DATA TO USE: Begin

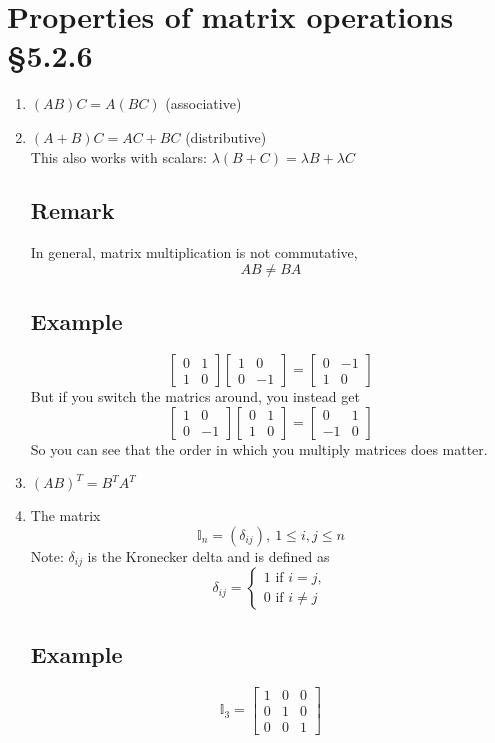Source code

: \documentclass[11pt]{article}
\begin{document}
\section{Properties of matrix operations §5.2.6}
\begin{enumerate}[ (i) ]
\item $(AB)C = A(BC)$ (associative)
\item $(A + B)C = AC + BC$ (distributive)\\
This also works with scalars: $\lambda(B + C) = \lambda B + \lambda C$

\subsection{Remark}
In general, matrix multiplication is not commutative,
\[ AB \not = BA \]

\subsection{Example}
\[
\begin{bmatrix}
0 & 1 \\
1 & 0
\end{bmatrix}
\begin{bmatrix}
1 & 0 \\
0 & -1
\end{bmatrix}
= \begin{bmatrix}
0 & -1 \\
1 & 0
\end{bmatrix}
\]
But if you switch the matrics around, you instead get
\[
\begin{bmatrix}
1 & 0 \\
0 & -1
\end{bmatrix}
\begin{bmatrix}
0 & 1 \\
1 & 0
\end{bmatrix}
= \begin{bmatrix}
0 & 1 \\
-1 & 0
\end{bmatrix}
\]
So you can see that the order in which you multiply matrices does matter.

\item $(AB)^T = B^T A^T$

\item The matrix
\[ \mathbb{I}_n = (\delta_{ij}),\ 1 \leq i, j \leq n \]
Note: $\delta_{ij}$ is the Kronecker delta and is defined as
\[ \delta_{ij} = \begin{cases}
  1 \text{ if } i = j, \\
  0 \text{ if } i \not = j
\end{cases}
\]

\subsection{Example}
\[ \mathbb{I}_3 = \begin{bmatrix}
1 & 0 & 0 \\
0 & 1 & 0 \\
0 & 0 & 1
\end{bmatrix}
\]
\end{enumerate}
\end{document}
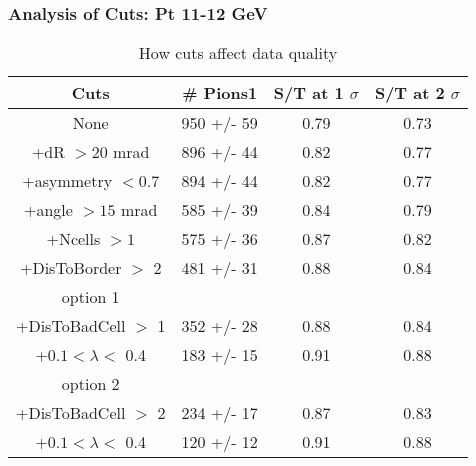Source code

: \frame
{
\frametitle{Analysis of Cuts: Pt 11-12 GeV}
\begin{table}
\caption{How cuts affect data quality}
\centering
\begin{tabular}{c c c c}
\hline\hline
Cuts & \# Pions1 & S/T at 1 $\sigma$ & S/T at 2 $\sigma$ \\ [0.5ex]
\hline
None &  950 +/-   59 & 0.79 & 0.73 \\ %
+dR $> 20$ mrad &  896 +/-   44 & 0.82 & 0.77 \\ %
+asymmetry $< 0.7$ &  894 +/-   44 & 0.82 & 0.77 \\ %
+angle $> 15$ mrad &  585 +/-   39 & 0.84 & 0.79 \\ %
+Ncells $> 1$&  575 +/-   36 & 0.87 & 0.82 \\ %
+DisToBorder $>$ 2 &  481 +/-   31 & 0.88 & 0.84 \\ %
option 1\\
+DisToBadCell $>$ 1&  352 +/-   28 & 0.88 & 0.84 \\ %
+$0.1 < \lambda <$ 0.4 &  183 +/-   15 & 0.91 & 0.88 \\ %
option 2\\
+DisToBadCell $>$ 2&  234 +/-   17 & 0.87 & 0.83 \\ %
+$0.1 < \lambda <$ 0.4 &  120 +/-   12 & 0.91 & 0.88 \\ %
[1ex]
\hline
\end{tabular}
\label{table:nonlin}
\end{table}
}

DATA TO USE: End

> **WORK ORDER**:
Across all the records, find the lines containing the word "item" and reproduce each one.

> **SOLUTION TO THIS TASK**:
\item $(AB)C = A(BC)$ (associative)
\item $(A + B)C = AC + BC$ (distributive)\\
\item $(AB)^T = B^T A^T$
\item The matrix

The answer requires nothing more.